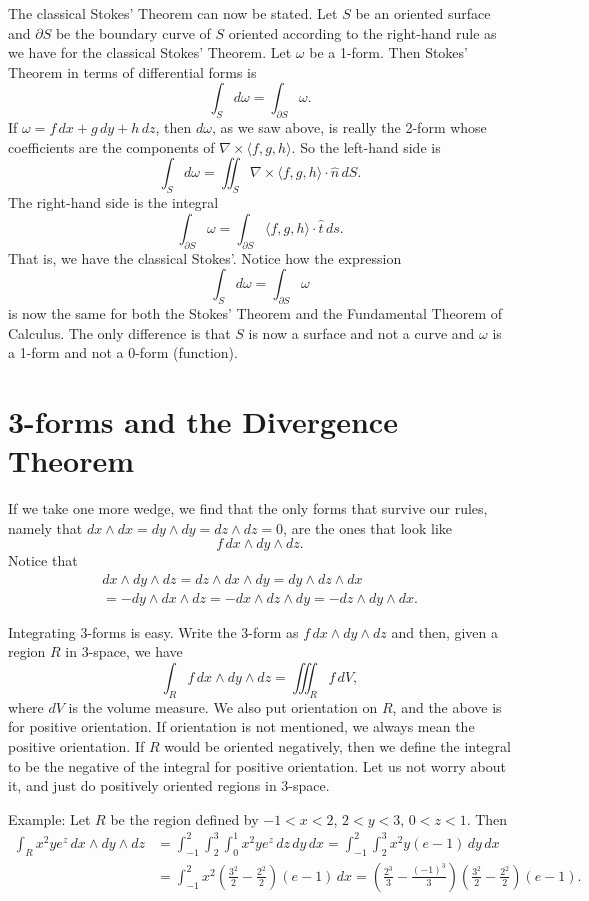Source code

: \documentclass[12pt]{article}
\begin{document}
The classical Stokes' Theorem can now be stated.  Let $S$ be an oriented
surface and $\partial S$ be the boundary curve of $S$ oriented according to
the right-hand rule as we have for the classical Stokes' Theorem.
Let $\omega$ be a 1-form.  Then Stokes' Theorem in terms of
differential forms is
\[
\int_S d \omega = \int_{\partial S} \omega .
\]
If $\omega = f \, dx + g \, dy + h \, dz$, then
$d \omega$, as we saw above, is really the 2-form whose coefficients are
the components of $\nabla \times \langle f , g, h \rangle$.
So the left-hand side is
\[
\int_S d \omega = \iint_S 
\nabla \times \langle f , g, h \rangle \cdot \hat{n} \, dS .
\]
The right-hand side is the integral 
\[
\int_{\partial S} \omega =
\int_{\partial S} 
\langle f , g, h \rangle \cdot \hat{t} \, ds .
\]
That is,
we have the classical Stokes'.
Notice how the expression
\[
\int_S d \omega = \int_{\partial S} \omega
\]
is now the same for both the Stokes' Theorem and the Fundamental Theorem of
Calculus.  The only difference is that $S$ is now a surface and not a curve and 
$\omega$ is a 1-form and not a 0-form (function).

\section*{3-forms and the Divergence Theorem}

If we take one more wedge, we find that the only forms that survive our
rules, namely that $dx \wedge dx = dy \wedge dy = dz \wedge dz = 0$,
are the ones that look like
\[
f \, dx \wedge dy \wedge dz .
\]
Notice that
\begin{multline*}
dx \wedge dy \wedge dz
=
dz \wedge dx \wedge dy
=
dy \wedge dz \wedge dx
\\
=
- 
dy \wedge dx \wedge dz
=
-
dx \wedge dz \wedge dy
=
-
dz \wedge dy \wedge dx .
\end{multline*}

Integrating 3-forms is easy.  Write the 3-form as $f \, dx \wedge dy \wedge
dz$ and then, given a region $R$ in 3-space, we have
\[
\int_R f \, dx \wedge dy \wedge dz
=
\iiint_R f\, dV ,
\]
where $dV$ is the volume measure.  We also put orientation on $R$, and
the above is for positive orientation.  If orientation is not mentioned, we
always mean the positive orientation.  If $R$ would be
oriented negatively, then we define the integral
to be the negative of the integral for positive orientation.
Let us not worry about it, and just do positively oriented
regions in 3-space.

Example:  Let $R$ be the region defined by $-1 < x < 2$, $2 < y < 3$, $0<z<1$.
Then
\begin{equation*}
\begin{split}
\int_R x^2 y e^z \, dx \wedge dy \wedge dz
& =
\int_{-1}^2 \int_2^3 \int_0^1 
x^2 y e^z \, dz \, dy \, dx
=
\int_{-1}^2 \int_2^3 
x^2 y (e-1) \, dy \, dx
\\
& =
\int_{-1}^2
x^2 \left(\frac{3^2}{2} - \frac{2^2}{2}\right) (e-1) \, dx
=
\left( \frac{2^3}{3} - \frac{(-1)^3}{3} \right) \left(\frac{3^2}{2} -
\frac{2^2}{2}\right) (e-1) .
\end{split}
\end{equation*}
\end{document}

Work required: Copy out all the lines of the records that include "right".

Completed task:
the right-hand rule as we have for the classical Stokes' Theorem.
The right-hand side is the integral 
x^2 \left(\frac{3^2}{2} - \frac{2^2}{2}\right) (e-1) \, dx
\left( \frac{2^3}{3} - \frac{(-1)^3}{3} \right) \left(\frac{3^2}{2} -
\frac{2^2}{2}\right) (e-1) .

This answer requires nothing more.